The announcement by Maine Citizens for Clean Energy came several hours after the group canceled a news conference that was supposed to accompany its presentation of signatures to the Secretary of State’s Office to put a citizens initiative on the November ballot.
David Farmer, a spokesman for the group, said the coalition realized over the weekend that its effort to gather 57,277 signatures fell short.
The group began collecting signatures in November. Farmer said that it collected more than 28,000 signatures on Election Day and that polling showed most Mainers supported increasing Maine’s renewable energy economy.
Farmer indicated there was no political calculation in delaying the initiative until 2013. He said the proposal would have fared well in a presidential election year.
The initiative, if approved, would increase the amount of Maine’s electricity coming from renewable energy sources by 20 percent and require utilities to invest in energy efficiency whenever the investment would reduce energy costs for ratepayers. The renewable energy mandate would work inside the state’s Renewable Portfolio Standard.

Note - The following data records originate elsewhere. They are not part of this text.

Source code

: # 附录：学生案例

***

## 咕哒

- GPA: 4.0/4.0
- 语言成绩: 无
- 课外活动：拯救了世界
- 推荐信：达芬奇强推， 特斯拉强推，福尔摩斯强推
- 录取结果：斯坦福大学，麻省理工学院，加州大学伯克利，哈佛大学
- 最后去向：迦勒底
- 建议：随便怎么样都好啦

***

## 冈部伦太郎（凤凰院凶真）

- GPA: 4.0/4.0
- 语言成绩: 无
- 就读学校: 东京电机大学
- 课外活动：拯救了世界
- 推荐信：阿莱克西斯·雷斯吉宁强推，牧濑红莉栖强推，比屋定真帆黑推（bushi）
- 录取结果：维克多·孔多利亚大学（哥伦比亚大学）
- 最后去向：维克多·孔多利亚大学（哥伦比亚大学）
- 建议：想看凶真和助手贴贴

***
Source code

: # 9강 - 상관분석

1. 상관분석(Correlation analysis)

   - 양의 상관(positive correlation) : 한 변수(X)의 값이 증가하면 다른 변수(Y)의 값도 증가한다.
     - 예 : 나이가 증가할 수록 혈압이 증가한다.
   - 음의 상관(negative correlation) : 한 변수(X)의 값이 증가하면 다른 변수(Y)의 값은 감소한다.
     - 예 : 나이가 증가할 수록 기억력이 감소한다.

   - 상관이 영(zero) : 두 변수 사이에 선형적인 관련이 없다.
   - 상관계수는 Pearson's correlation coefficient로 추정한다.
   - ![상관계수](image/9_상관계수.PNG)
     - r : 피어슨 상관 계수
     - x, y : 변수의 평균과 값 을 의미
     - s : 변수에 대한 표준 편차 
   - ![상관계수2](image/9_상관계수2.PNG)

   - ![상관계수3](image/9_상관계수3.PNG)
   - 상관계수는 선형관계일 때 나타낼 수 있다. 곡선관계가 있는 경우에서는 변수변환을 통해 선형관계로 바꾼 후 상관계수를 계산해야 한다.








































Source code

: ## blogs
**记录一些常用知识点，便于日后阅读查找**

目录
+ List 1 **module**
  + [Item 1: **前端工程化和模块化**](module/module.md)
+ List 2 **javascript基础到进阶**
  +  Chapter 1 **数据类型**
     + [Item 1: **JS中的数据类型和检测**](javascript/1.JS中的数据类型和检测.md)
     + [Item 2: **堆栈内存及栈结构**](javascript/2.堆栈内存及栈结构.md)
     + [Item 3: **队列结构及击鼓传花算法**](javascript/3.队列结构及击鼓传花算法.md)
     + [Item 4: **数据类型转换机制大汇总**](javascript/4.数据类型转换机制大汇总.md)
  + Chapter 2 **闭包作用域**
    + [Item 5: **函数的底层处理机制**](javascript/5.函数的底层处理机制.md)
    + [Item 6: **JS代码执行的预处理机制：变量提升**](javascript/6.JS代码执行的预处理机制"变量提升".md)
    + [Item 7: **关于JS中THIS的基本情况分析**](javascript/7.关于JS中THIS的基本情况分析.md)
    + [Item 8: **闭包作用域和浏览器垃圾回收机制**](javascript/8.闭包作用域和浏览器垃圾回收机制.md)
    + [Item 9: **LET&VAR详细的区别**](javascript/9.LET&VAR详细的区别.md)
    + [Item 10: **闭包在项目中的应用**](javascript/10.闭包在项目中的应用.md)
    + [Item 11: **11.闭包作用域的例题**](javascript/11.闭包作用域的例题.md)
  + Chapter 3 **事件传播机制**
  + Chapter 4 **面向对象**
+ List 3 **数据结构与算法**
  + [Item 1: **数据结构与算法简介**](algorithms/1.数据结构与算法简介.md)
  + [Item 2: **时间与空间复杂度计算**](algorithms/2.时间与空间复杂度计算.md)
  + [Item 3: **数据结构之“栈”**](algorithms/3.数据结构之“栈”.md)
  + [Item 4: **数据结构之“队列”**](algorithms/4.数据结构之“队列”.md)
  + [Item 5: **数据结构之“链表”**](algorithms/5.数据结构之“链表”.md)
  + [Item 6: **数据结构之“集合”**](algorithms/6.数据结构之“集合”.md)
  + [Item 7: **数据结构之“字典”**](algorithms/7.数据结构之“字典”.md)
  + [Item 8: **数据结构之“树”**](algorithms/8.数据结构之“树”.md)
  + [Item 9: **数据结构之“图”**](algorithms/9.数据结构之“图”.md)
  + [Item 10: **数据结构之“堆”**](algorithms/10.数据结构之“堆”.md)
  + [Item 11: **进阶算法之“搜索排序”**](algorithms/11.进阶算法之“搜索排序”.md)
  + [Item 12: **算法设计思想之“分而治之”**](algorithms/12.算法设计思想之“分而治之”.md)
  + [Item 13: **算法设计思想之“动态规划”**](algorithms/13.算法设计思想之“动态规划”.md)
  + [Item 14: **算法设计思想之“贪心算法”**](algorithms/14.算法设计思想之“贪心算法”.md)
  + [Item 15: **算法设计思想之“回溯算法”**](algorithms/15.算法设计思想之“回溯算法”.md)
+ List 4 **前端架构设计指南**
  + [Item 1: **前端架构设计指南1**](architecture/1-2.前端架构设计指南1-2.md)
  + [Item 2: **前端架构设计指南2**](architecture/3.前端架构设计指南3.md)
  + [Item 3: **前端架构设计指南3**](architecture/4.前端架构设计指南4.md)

Maine’s RPS is set to reach 40 percent by 2017. The referendum would increase that mandate to 50 percent by 2020, while also requiring providers to invest in energy efficiency.
Maine’s current RPS is 34 percent.
The citizens initiative is supported by a coalition of environmental and conservation groups. It is opposed by a group critical of the proliferation of grid-scale wind energy development and by Gov. Paul LePage, who has used public appearances to blast the proposal.
Over the weekend, Chris O’Neil, the spokesman for the anti-wind group Save Maine’s Mountains, formed a political action committee opposing the initiative. The PAC is called Stop Taking our Paychecks.
O’Neil, in a written statement, said Monday that it was unclear why the group pulled back from the campaign, but that his would be ready to fight the initiative whether it appeared on the ballot this year or next.
“It could be that they read the writing on the wall and figured out that the mandate was dead on arrival,” O’Neil said. “Or it could be that despite having lots of special interest money, political operatives and paid signature gatherers, the increasingly aware Maine voters just said no when asked to sign.”